◆ **TASK PROMPT**
I would like every line of the records below that contains the word "Openbaton" copied.

◆ **DATA TO USE**
═══
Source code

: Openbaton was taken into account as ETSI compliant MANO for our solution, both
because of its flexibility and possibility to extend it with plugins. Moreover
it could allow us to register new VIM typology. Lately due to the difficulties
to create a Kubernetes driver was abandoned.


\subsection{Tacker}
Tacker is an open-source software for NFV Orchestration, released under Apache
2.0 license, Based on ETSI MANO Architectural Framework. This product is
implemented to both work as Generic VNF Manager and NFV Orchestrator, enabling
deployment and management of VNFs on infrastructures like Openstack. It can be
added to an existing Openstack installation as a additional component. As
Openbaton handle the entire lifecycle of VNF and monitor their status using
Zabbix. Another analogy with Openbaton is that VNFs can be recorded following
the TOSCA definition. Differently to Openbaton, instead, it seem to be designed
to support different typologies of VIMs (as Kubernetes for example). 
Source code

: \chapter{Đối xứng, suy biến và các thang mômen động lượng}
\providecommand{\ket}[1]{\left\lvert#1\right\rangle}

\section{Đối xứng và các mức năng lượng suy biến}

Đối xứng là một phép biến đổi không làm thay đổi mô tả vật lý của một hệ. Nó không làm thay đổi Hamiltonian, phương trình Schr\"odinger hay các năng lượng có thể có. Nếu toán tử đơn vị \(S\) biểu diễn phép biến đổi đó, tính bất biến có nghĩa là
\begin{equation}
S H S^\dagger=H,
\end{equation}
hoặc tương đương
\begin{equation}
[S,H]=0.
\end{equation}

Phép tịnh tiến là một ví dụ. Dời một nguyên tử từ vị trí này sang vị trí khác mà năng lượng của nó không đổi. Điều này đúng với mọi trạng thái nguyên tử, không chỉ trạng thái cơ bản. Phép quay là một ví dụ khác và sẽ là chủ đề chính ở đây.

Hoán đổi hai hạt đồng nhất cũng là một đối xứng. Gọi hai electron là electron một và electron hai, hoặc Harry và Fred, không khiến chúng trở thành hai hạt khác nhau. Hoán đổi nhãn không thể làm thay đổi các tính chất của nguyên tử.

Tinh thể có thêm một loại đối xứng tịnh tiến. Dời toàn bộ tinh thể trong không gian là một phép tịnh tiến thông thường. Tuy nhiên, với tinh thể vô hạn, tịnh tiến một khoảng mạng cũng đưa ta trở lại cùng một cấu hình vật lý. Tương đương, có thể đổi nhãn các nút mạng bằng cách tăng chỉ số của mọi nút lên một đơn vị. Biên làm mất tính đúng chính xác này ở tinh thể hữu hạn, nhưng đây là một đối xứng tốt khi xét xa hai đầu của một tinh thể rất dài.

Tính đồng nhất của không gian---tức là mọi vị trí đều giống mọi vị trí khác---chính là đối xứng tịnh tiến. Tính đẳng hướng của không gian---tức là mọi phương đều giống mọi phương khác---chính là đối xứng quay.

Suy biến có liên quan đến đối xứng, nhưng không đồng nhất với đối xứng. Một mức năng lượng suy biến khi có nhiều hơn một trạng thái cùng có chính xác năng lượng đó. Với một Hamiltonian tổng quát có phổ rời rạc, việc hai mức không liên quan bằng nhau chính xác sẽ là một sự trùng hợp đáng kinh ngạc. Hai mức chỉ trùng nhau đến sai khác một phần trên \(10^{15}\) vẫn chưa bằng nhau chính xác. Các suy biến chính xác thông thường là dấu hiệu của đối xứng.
═══
◆ **RESPONSE AREA**
: Openbaton was taken into account as ETSI compliant MANO for our solution, both
Openbaton handle the entire lifecycle of VNF and monitor their status using
Zabbix. Another analogy with Openbaton is that VNFs can be recorded following
the TOSCA definition. Differently to Openbaton, instead, it seem to be designed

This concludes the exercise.